The United States in general, and the western insurance companies in particular should reward Haiti with a special prize of recognition for preventing immense damage and compensation that would have resulted if the mountains of Haiti were not in the way to break down the strength of the elements.
Because of extreme poverty, which is the lot of the majority of the rural population, the vegetation cover in Haiti has been reduced lately to only two percent. Cutting trees to produce charcoal represents the cash crop that replaces coffee and coco as the annual source of revenue for that segment of the population.
The services delivered by the mountains of Haiti go behind the confines of the republic; as such there should be an international movement to replenish and maintain Haiti’s mountain ranges.
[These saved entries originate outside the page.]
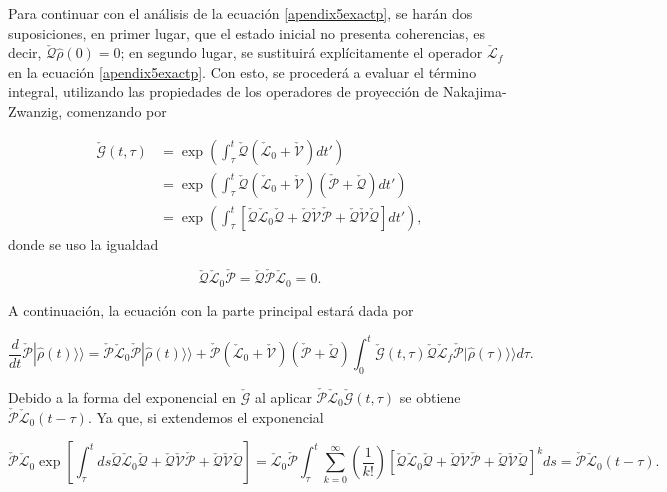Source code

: \begin{appendixs}
Para continuar con el análisis de la ecuación \ref{apendix5exactp}, se harán dos suposiciones, en primer lugar, que el estado inicial no presenta coherencias, es decir, $\check{\mathcal{Q}}\hat{\rho}(0) = 0$; en segundo lugar, se sustituirá explícitamente el operador $\check{\mathcal{L}}_f$ en la ecuación \ref{apendix5exactp}. Con esto, se procederá a evaluar el término integral, utilizando las propiedades de los operadores de proyección de Nakajima-Zwanzig, comenzando por

\begin{align*}
    \check{\mathcal{G}}(t,\tau) & = \exp\left(  \int_{\tau}^{t}\check{\mathcal{Q}}(\check{\mathcal{L}}_{0} + \check{\mathcal{V}})dt' \right) \\
        & = \exp\left(  \int_{\tau}^{t}\check{\mathcal{Q}}(\check{\mathcal{L}}_{0}+\check{\mathcal{V}})(\check{\mathcal{P}}+\check{\mathcal{Q}}) dt' \right) \\
            & = \exp\left(  \int_{\tau}^{t}\left[\check{\mathcal{Q}}\check{\mathcal{L}}_{0}\check{\mathcal{Q}}+ \check{\mathcal{Q}}\check{\mathcal{V}}\check{\mathcal{P}}+\check{\mathcal{Q}}\check{\mathcal{V}}\check{\mathcal{Q}}\right] dt' \right),       
\end{align*}
donde se uso la igualdad

\begin{equation*}
    \check{\mathcal{Q}}\check{\mathcal{L}}_{0}\check{\mathcal{P}} = \check{\mathcal{Q}}\check{\mathcal{P}}\check{\mathcal{L}}_{0}= 0.
\end{equation*}

A continuación, la ecuación con la parte principal estará dada por 

\begin{equation*}
    \frac{d}{dt}\check{\mathcal{P}}|\hat{\rho}(t)\rangle \rangle = \check{\mathcal{P}}\check{\mathcal{L}}_{0}\check{\mathcal{P}}|\hat{\rho}(t)\rangle \rangle + \check{\mathcal{P}}(\check{\mathcal{L}}_{0} + \check{\mathcal{V}})(\check{\mathcal{P}}+\check{\mathcal{Q}})\int_{0}^{t}\check{\mathcal{G}}(t,\tau)\check{\mathcal{Q}}\check{\mathcal{L}}_{f} \check{\mathcal{P}}|\hat{\rho}(\tau)\rangle \rangle d\tau.       
\end{equation*}

Debido a la forma del exponencial en $\check{\mathcal{G}}$ al aplicar $\check{\mathcal{P}}\check{\mathcal{L}}_{0}\check{\mathcal{G}}(t,\tau)$ se obtiene $\check{\mathcal{P}}\check{\mathcal{L}}_{0}(t-\tau)$. Ya que, si extendemos el exponencial

\begin{equation*}
    \check{\mathcal{P}}\check{\mathcal{L}}_{0}\exp\left[\int_{\tau}^{t}ds\check{\mathcal{Q}}\check{\mathcal{L}}_{0}\check{\mathcal{Q}}+ \check{\mathcal{Q}}\check{\mathcal{V}}\check{\mathcal{P}}+\check{\mathcal{Q}}\check{\mathcal{V}}\check{\mathcal{Q}} \right] = \check{\mathcal{L}}_{0}\check{\mathcal{P}}\int_{\tau}^{t}\sum_{k=0}^{\infty}\left(\frac{1}{k!} \right)\left[\check{\mathcal{Q}}\check{\mathcal{L}}_{0}\check{\mathcal{Q}}+ \check{\mathcal{Q}}\check{\mathcal{V}}\check{\mathcal{P}}+\check{\mathcal{Q}}\check{\mathcal{V}}\check{\mathcal{Q}} \right]^{k}ds = \check{\mathcal{P}}\check{\mathcal{L}}_{0}(t-\tau).
\end{equation*}


\end{appendixs}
They seem to have been placed there by God to remind humanity of His promise that never again He will send on earth another deluge.
I am witnessing in Haiti how, through the lack of leadership -- national and international -- eight million people are reduced to the life of gleaning and scrounging, eroding the very surface that sustains growth.
The Emily experience is a wakeup call to extend to Haiti the carbon exchange program, whereby the developed countries agreed to provide the less developed nations with funding to plant trees and save their forests, because the benefits go beyond the confines of the geographical frontiers of (in this case) the Republic of Haiti.
It is predicted that the hurricane season that lasts until November might produce twelve to eighteen named storms. Many of them will go through Haiti, if their direction is the same as Emily, and they will certainly face the same fate of explosion and reduction as soon as they meet the gorgeous mountains of the country.
Haiti has the glorious fate of serving as a beacon for humanity for daring to break the chains of servitude. It did not profit from that advantage -- its people are still in de facto bondage.
It is a bulwark against the intemperance of nature; this fact is not well known amongst nature aficionados; worse, Haiti does not receive any recognition for this international service.
Haiti’s environment, depleted by the misery of the Haitian people, deserves international sustenance; its maintenance is the business of the insurance business because whether the hurricane season creates havoc or relief in Florida will depend on the mountains of Haiti.
An astute investor could risk with reasonable confidence the filling of the mountains of Haiti with mahogany, cedar and all types of hardwood trees. The benefits will be compounded. The mature trees, twenty years from now will represent a fortune. The mountains of Haiti, replenished with trees, will continue to defy the hurricanes, saving Florida and coastal United States billion of dollars. This operation will contribute to the cooling of the atmosphere, postponing for a few generation the bubble theory of the melting down of the planet.
Emily, the hurricane that was, because of Haiti, shall remind us all that Mother Nature could create its own antidote to its unpredictable vagaries. We shall be humble, caring and hospitable to those antidotes. Haiti and its mountains need our compassion and our stewardship. They will be there like Michael the Archangel to protect us against Franklin, Gert, Harvey, et al, the next named storms for the season.